[GIVEN INFORMATION Boundary: Start]

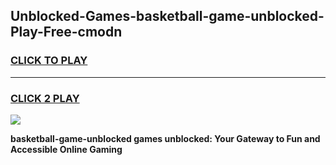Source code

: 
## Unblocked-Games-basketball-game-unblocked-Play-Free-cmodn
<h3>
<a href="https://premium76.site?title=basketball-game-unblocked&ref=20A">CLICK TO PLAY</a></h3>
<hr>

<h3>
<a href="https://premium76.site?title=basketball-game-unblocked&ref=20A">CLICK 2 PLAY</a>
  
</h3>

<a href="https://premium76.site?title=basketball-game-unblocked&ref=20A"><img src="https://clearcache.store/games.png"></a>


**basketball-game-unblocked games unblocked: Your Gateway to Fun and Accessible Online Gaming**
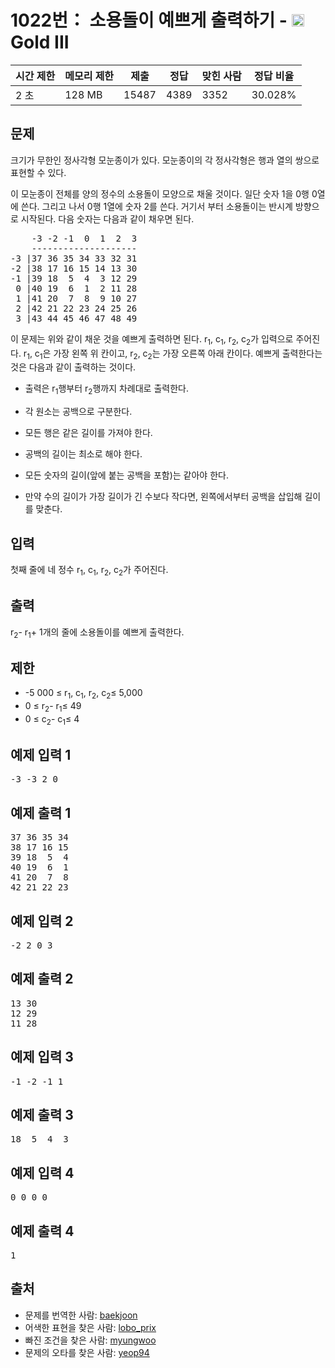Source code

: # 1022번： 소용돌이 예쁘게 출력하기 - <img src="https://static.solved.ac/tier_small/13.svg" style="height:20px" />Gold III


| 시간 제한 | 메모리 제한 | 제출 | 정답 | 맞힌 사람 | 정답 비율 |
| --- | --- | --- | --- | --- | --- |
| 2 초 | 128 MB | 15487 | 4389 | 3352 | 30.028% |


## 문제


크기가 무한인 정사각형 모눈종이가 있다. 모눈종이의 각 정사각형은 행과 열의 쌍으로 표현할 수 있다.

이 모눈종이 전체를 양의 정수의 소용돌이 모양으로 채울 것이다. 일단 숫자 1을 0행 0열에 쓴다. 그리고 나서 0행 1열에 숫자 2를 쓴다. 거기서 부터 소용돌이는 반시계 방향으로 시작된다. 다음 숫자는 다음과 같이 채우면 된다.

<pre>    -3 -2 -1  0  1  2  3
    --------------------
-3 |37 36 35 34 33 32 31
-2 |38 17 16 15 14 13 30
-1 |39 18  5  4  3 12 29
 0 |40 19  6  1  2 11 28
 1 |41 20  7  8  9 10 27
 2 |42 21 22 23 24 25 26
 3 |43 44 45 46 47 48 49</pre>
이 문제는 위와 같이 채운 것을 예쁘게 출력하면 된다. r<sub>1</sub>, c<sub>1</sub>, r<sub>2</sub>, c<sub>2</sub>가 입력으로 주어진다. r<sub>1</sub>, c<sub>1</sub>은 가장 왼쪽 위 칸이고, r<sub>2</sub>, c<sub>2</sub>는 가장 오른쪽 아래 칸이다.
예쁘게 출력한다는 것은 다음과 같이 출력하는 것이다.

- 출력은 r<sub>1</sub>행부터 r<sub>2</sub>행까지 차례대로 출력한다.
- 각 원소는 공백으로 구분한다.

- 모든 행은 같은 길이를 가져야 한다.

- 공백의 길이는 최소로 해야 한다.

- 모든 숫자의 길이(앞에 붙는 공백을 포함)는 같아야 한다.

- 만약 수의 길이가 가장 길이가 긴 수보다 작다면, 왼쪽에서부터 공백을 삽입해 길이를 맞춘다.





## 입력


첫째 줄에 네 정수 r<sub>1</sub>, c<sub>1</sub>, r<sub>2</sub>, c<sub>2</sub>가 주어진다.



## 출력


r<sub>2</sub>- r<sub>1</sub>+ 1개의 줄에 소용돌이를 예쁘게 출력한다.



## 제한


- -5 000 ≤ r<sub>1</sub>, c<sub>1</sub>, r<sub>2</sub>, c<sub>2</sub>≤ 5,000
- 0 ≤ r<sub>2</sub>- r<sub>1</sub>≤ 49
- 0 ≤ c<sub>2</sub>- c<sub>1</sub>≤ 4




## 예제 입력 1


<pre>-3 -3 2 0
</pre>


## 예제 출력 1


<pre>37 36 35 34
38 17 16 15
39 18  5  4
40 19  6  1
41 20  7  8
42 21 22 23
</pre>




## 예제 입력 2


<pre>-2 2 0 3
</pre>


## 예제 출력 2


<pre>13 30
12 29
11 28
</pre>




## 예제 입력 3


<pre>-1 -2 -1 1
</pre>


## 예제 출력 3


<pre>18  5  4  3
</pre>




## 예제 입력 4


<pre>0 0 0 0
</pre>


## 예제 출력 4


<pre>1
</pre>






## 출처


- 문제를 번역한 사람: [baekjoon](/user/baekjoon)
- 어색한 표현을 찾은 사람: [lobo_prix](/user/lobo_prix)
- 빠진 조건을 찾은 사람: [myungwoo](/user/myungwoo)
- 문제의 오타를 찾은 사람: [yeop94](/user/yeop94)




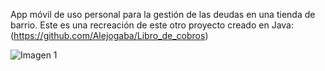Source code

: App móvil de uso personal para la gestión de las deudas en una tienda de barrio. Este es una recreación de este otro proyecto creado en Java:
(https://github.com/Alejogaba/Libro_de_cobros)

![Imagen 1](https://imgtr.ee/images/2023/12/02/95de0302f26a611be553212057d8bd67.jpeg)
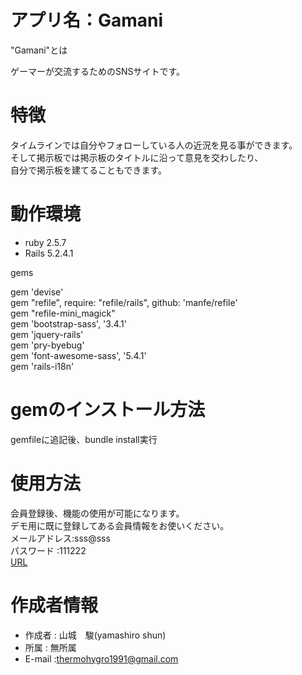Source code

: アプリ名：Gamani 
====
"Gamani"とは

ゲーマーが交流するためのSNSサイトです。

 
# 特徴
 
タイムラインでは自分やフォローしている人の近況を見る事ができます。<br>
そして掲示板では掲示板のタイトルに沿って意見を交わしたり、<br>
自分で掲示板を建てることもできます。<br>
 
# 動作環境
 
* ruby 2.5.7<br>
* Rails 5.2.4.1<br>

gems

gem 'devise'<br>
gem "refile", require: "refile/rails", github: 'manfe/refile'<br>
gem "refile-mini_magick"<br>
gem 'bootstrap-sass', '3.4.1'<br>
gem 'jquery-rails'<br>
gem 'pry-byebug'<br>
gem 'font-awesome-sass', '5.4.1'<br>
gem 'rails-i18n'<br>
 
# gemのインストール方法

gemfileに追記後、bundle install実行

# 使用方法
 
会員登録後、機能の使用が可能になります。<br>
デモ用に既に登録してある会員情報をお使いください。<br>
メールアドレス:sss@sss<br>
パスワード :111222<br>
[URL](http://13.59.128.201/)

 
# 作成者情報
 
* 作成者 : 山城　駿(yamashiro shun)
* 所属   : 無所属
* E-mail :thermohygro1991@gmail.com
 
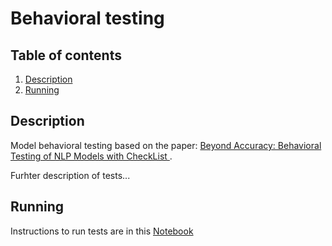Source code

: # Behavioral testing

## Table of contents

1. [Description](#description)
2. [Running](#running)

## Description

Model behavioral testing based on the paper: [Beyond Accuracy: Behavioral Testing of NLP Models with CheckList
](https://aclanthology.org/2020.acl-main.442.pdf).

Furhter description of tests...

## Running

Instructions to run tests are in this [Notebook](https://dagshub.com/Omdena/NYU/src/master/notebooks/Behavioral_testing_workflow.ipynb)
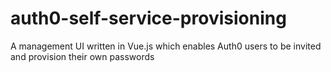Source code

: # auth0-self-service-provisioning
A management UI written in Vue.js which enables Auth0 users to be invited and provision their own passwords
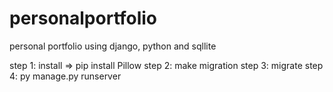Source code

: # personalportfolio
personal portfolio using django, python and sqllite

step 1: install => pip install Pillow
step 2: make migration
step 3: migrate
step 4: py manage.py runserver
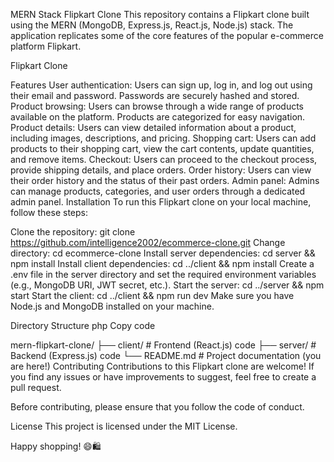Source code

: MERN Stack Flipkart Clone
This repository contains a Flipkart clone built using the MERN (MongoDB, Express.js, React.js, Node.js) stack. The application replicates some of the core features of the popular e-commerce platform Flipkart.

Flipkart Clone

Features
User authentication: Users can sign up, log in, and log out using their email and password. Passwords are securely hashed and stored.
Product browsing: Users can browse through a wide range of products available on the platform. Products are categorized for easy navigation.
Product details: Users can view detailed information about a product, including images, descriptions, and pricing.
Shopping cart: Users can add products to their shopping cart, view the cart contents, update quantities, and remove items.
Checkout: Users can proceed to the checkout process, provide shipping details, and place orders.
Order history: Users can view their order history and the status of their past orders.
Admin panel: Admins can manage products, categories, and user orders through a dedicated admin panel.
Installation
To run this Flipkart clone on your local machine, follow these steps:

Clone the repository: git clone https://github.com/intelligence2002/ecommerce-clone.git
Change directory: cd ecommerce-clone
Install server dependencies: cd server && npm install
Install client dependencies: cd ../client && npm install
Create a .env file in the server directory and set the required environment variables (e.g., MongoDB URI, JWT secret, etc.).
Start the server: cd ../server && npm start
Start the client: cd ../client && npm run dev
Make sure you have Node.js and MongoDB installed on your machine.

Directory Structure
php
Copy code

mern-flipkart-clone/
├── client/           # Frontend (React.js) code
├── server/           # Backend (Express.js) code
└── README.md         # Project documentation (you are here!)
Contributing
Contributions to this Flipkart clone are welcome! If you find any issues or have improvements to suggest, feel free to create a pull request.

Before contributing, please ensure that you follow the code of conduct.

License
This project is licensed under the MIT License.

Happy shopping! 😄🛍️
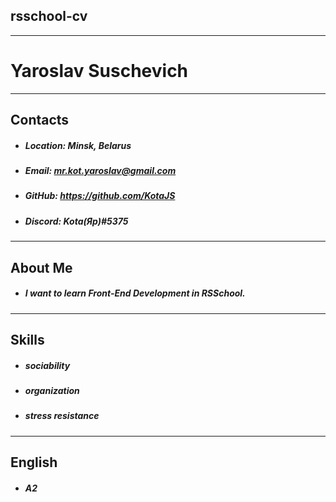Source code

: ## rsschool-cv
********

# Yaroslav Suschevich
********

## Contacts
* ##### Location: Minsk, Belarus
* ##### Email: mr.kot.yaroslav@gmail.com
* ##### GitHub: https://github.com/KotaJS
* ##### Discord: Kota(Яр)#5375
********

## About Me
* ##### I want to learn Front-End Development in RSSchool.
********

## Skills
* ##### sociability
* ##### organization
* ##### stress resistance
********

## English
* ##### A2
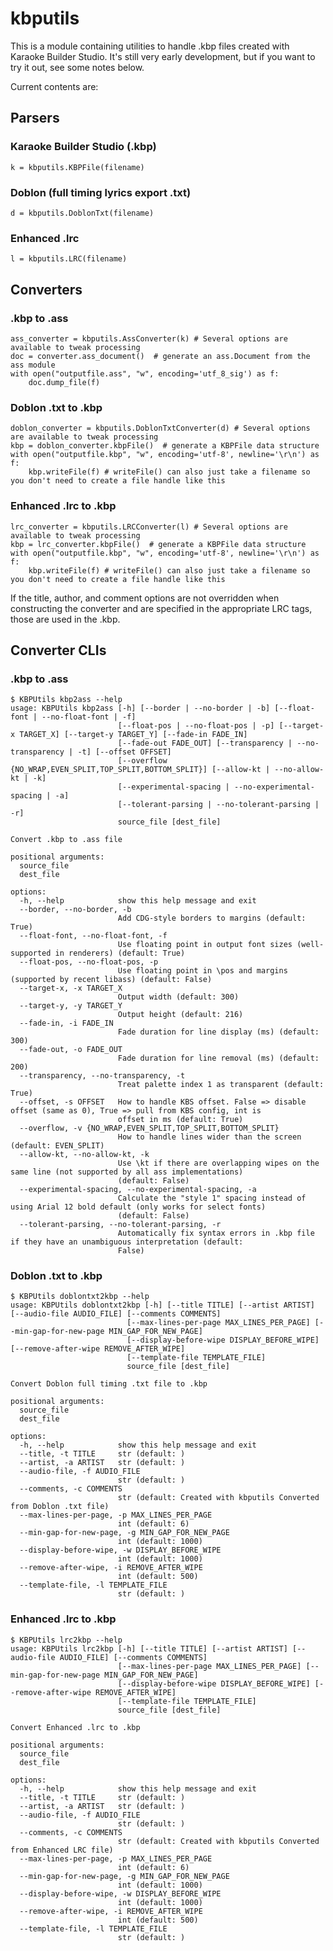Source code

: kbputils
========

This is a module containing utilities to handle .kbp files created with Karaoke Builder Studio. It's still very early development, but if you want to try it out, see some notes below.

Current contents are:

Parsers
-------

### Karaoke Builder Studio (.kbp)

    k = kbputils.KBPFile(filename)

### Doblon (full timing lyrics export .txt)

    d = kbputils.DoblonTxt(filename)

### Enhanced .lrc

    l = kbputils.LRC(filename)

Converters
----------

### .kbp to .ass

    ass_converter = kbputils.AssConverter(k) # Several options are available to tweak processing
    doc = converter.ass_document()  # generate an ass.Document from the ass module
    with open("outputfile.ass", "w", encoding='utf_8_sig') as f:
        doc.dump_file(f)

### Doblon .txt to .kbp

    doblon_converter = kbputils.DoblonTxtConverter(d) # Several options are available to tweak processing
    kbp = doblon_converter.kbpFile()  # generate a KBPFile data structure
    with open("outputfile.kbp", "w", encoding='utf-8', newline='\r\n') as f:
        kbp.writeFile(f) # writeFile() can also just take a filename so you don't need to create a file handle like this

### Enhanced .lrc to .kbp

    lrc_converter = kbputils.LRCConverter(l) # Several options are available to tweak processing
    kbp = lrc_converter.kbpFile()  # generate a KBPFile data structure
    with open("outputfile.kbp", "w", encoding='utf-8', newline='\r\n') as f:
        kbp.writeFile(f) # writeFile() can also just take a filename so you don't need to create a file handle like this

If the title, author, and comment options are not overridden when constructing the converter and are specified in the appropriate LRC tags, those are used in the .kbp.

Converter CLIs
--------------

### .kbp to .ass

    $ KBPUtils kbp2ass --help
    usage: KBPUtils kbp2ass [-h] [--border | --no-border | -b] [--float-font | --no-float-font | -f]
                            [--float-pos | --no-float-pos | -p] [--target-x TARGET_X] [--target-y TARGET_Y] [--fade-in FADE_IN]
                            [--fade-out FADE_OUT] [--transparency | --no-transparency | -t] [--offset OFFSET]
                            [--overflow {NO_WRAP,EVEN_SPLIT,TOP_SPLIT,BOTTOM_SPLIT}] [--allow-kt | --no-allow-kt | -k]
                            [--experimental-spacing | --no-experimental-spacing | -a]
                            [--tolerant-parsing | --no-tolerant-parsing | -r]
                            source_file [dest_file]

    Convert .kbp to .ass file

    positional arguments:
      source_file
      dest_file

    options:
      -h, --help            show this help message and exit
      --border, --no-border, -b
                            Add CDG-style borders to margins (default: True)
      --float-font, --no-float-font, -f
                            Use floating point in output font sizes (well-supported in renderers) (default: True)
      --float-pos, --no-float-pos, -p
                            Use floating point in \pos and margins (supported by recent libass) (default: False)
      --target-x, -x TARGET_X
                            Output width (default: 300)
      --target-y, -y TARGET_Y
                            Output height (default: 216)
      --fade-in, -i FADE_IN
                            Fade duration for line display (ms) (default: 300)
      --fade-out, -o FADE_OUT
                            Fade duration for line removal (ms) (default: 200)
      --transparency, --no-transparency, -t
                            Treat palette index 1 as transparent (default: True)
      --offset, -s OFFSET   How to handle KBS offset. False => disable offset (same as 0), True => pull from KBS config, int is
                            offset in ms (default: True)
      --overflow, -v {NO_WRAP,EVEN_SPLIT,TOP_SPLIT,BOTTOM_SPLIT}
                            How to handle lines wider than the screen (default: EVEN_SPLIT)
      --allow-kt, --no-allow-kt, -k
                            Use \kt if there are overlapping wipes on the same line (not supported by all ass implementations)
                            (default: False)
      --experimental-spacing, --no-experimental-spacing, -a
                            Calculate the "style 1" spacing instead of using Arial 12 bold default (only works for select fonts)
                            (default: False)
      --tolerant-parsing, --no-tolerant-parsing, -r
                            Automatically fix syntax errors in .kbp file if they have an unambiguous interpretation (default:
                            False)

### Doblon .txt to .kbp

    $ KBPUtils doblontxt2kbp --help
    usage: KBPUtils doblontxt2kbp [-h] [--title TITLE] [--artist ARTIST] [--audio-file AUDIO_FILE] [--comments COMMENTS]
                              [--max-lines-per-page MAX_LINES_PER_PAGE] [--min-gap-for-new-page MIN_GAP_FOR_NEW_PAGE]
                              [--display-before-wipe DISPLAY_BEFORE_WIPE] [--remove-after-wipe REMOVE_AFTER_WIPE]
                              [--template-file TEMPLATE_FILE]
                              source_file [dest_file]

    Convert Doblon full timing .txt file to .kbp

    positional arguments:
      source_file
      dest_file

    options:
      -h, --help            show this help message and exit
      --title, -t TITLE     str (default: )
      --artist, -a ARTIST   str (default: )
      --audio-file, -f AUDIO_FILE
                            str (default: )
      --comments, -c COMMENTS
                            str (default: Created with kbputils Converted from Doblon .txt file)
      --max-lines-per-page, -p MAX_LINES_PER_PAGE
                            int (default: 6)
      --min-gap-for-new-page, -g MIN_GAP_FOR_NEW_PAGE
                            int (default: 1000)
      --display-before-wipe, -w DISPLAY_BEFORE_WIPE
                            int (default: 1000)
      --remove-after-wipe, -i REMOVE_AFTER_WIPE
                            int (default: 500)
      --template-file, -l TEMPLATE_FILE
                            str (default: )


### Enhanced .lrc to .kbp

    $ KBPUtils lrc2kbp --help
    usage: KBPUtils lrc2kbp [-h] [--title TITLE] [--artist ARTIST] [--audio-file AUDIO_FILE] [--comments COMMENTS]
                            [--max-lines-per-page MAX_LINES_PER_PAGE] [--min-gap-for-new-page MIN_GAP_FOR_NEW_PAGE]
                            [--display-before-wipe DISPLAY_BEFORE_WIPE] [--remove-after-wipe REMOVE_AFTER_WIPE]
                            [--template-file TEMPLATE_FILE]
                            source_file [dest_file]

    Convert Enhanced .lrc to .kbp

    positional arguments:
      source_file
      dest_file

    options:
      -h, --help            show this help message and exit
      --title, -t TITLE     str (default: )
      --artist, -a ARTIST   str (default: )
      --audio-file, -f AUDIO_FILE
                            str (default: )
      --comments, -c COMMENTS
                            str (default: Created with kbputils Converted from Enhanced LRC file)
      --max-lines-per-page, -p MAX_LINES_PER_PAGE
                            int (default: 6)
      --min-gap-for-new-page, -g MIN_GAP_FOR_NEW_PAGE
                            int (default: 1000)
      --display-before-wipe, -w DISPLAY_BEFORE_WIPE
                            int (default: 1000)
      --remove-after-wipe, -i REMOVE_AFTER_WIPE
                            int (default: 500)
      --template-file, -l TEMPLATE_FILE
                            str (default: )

[GIVEN INFORMATION Boundary: End]

**PROBLEM:**
What is needed is an exact copy of the lines above, from the one containing "gem 'devise'<br>" through the one containing "# gemのインストール方法", with nothing added.

**RESULT:**
gem 'devise'<br>
gem "refile", require: "refile/rails", github: 'manfe/refile'<br>
gem "refile-mini_magick"<br>
gem 'bootstrap-sass', '3.4.1'<br>
gem 'jquery-rails'<br>
gem 'pry-byebug'<br>
gem 'font-awesome-sass', '5.4.1'<br>
gem 'rails-i18n'<br>
 
# gemのインストール方法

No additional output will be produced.